Faut-il autoriser les boulangeries à faire travailler leurs salariés le 1er mai ? La question, longtemps cantonnée à des contentieux locaux, s’est imposée dans le débat public après les déclarations d’Emmanuel Macron. Soutenus par une partie de la profession, les artisans boulangers plaident pour un assouplissement du cadre légal. En face, syndicats et partis de gauche dénoncent une remise en cause d’un symbole social fort : la fête du Travail.
1er mai : Emmanuel Macron relance le débat sur l’ouverture des boulangeries

Jour férié et chômé par principe, le 1er mai bénéficie en France d’un statut juridique unique. Pourtant, chaque année, la même question ressurgit : certains commerces de proximité, en particulier les boulangeries, peuvent-ils ouvrir sans risquer de sanctions ? Le 5 janvier 2026, la prise de position du chef de l’État a ravivé une controverse mêlant droit du travail, activité économique et symbole social, plaçant les boulangers au cœur d’un débat bien plus large que la simple vente de pain.
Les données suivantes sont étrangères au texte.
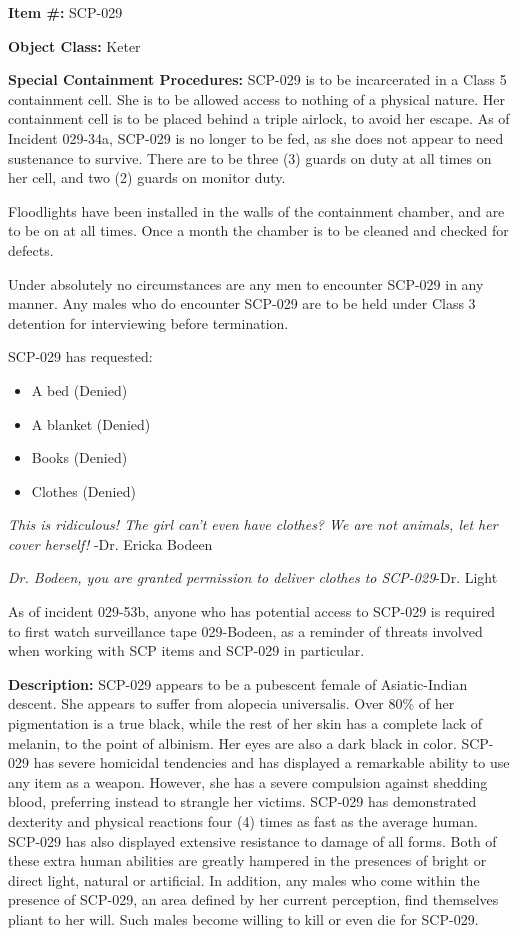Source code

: 
\textbf{Item \#:} SCP-029

\textbf{Object Class:} Keter

\textbf{Special Containment Procedures:} SCP-029 is to be incarcerated in a Class 5 containment cell. She is to be allowed access to nothing of a physical nature. Her containment cell is to be placed behind a triple airlock, to avoid her escape. As of Incident 029-34a, SCP-029 is no longer to be fed, as she does not appear to need sustenance to survive. There are to be three (3) guards on duty at all times on her cell, and two (2) guards on monitor duty.

Floodlights have been installed in the walls of the containment chamber, and are to be on at all times. Once a month the chamber is to be cleaned and checked for defects.

Under absolutely no circumstances are any men to encounter SCP-029 in any manner. Any males who do encounter SCP-029 are to be held under Class 3 detention for interviewing before termination.

SCP-029 has requested:
\begin{itemize}
\item A bed (Denied)
\item A blanket (Denied)
\item Books (Denied)
\item Clothes (Denied)
\end{itemize}

\textsl{This is ridiculous! The girl can't even have clothes? We are not animals, let her cover herself!} -Dr. Ericka Bodeen

\textsl{Dr. Bodeen, you are granted permission to deliver clothes to SCP-029}\linebreak -Dr. Light

As of incident 029-53b, anyone who has potential access to SCP-029 is required to first watch surveillance tape 029-Bodeen, as a reminder of threats involved when working with SCP items and SCP-029 in particular.

\textbf{Description:} SCP-029 appears to be a pubescent female of Asiatic-Indian descent. She appears to suffer from alopecia universalis. Over 80\% of her pigmentation is a true black, while the rest of her skin has a complete lack of melanin, to the point of albinism. Her eyes are also a dark black in color.
\newpage
SCP-029 has severe homicidal tendencies and has displayed a remarkable ability to use any item as a weapon. However, she has a severe compulsion against shedding blood, preferring instead to strangle her victims. SCP-029 has demonstrated dexterity and physical reactions four (4) times as fast as the average human. SCP-029 has also displayed extensive resistance to damage of all forms. Both of these extra human abilities are greatly hampered in the presences of bright or direct light, natural or artificial. In addition, any males who come within the presence of SCP-029, an area defined by her current perception, find themselves pliant to her will. Such males become willing to kill or even die for SCP-029.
1er mai : un cadre légal strict, source de tensions pour les boulangeries
Le Code du travail fait du 1er mai le seul jour férié obligatoirement chômé et payé pour les salariés, sauf exceptions très limitées. Dans les faits, cela signifie que les employeurs ne peuvent pas, en principe, faire travailler leurs salariés ce jour-là, y compris dans le commerce de proximité.
Cette règle pose un problème concret pour les boulangers. Beaucoup d’entre eux soulignent que la demande des consommateurs reste forte, notamment dans les zones touristiques ou urbaines. Ouvrir sans salariés, en travaillant seul ou en famille, est parfois possible, mais souvent insuffisant pour répondre à l’affluence. Plusieurs artisans ont déjà été verbalisés ou menacés de sanctions, alimentant un sentiment d’insécurité juridique dans la profession.
Volontariat, encadrement et recours au droit : la ligne défendue par les boulangers
Face à cette situation, les représentants de la profession défendent une évolution encadrée des règles. Selon nos confrères de BFMTV, ils estiment que le droit existant permet déjà de traiter les dérives éventuelles. « S’il y a des abus, il y a les prud’hommes pour ça », explique Dominique Anract, président de la confédération nationale de la boulangerie-pâtisserie, plaidant pour une approche fondée sur le volontariat des salariés et le respect des contreparties prévues par le droit du travail.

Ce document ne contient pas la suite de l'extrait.